Message-ID: <9EA364B2FAFC264A86CED5A4404A19DB3F2BAD22@DB3PRD0311MB429.eurprd03.prod.outlook.com>
Date: 2013-01-17T07:43:38Z
From: Pancho Mulongeni
Subject: RESOLVED: Using table to get frequencies of several factors at once
In-Reply-To: <A4E5A0B016B8CB41A485FC629B633CED4A333618D1@GOLD.corp.lgc-group.com>
Thanks,
I hereby declare this thread as resolved.
-----Original Message-----
From: S Ellison [mailto:S.Ellison at LGCGroup.com]

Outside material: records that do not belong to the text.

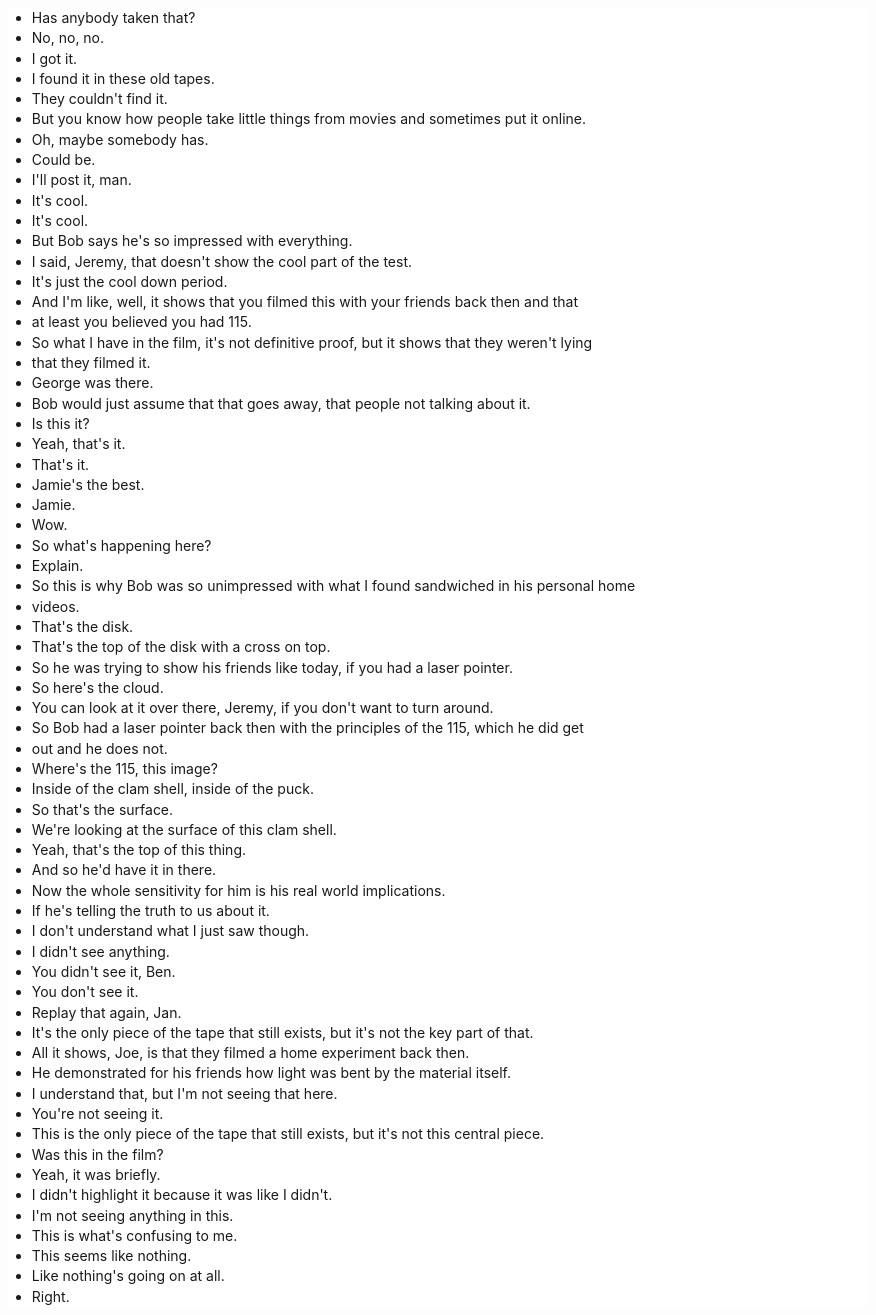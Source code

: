 *  Has anybody taken that?
*  No, no, no.
*  I got it.
*  I found it in these old tapes.
*  They couldn't find it.
*  But you know how people take little things from movies and sometimes put it online.
*  Oh, maybe somebody has.
*  Could be.
*  I'll post it, man.
*  It's cool.
*  It's cool.
*  But Bob says he's so impressed with everything.
*  I said, Jeremy, that doesn't show the cool part of the test.
*  It's just the cool down period.
*  And I'm like, well, it shows that you filmed this with your friends back then and that
*  at least you believed you had 115.
*  So what I have in the film, it's not definitive proof, but it shows that they weren't lying
*  that they filmed it.
*  George was there.
*  Bob would just assume that that goes away, that people not talking about it.
*  Is this it?
*  Yeah, that's it.
*  That's it.
*  Jamie's the best.
*  Jamie.
*  Wow.
*  So what's happening here?
*  Explain.
*  So this is why Bob was so unimpressed with what I found sandwiched in his personal home
*  videos.
*  That's the disk.
*  That's the top of the disk with a cross on top.
*  So he was trying to show his friends like today, if you had a laser pointer.
*  So here's the cloud.
*  You can look at it over there, Jeremy, if you don't want to turn around.
*  So Bob had a laser pointer back then with the principles of the 115, which he did get
*  out and he does not.
*  Where's the 115, this image?
*  Inside of the clam shell, inside of the puck.
*  So that's the surface.
*  We're looking at the surface of this clam shell.
*  Yeah, that's the top of this thing.
*  And so he'd have it in there.
*  Now the whole sensitivity for him is his real world implications.
*  If he's telling the truth to us about it.
*  I don't understand what I just saw though.
*  I didn't see anything.
*  You didn't see it, Ben.
*  You don't see it.
*  Replay that again, Jan.
*  It's the only piece of the tape that still exists, but it's not the key part of that.
*  All it shows, Joe, is that they filmed a home experiment back then.
*  He demonstrated for his friends how light was bent by the material itself.
*  I understand that, but I'm not seeing that here.
*  You're not seeing it.
*  This is the only piece of the tape that still exists, but it's not this central piece.
*  Was this in the film?
*  Yeah, it was briefly.
*  I didn't highlight it because it was like I didn't.
*  I'm not seeing anything in this.
*  This is what's confusing to me.
*  This seems like nothing.
*  Like nothing's going on at all.
*  Right.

Sent: Wednesday, January 16, 2013 4:27 PM
To: Pancho Mulongeni; R help
Subject: RE: Using table to get frequencies of several factors at once
You could use a variant of apply(), probably sapply
For example
d <- as.data.frame( matrix(sample(0:1, 200, replace=TRUE), ncol=5))
head(d)
sapply(d, table)
S Ellison
> -----Original Message-----
> From: r-help-bounces at r-project.org
> [mailto:r-help-bounces at r-project.org] On Behalf Of Pancho Mulongeni
> Sent: 11 January 2013 11:18
> To: R help
> Subject: [R] Using table to get frequencies of several factors at once
>
> Hi, I have a dataframe with n columns, but I am only looking at five
> of them. And lots of rows, over 700.
> So I would like to find frequencies for each of the numeric columns
> (variables) using the table function. However, is there a fast way to
> produce a frequency table where the 5 rows represent the 5 numeric
> variables and the columns refer to the values (levels) of the
> respective numeric variables, which in this case are 0 and 1.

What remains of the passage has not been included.